[Stored entries]
::::::::

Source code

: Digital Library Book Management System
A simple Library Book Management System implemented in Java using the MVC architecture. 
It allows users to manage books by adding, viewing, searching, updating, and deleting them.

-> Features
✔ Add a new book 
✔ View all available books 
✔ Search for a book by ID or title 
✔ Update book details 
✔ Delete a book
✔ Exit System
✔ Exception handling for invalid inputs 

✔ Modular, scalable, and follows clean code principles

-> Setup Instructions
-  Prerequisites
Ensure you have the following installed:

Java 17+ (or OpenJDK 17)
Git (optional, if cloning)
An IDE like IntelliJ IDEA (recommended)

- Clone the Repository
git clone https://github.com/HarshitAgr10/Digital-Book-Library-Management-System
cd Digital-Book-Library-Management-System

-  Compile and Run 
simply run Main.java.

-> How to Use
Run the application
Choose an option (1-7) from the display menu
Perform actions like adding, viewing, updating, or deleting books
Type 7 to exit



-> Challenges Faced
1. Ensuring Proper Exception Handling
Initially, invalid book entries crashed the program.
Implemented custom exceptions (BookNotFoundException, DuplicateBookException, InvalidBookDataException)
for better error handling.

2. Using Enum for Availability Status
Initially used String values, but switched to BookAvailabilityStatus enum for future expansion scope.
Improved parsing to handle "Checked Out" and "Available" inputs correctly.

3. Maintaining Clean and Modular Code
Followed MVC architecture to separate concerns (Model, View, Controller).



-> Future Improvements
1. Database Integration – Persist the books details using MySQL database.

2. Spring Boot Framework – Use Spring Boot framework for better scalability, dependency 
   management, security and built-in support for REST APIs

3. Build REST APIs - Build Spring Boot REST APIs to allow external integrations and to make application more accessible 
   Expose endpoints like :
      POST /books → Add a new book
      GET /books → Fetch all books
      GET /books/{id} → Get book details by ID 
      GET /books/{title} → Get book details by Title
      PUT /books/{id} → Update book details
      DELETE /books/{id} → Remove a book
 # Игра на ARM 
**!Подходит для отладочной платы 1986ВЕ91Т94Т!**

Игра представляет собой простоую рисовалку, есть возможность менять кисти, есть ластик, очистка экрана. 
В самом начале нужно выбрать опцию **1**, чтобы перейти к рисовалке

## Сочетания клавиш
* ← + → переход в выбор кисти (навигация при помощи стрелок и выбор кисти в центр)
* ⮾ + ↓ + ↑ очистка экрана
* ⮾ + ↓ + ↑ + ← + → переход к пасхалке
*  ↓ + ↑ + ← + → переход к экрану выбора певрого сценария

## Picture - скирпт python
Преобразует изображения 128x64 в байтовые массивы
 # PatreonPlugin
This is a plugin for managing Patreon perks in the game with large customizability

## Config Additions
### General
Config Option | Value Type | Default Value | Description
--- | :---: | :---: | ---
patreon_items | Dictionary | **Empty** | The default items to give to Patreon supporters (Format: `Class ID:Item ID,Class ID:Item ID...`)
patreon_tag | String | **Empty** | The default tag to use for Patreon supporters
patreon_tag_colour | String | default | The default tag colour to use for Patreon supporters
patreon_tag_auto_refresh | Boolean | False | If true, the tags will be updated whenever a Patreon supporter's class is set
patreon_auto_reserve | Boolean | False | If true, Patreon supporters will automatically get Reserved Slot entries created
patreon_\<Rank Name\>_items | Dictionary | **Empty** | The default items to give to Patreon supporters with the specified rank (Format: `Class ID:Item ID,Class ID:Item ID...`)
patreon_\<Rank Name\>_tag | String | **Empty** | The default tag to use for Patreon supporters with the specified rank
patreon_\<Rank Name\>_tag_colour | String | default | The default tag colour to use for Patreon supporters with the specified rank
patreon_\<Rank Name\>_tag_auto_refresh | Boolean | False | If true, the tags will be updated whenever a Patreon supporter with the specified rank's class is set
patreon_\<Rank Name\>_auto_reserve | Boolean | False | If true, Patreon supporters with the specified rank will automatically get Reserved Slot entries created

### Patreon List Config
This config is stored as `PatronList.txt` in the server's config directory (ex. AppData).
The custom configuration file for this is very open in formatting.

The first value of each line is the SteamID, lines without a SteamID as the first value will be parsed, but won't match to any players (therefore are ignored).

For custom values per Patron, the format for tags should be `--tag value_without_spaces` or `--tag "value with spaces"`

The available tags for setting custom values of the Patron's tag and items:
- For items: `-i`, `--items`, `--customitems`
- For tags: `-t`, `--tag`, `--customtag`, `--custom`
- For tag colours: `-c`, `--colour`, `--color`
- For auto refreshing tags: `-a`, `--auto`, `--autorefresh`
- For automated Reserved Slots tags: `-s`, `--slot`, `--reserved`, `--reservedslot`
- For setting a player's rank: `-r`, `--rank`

::::::::

→ TASK STATEMENT:
Across the entries above, how many lines include the word "REST"? Give only the number.

→ SOLUTION TO THIS TASK:
2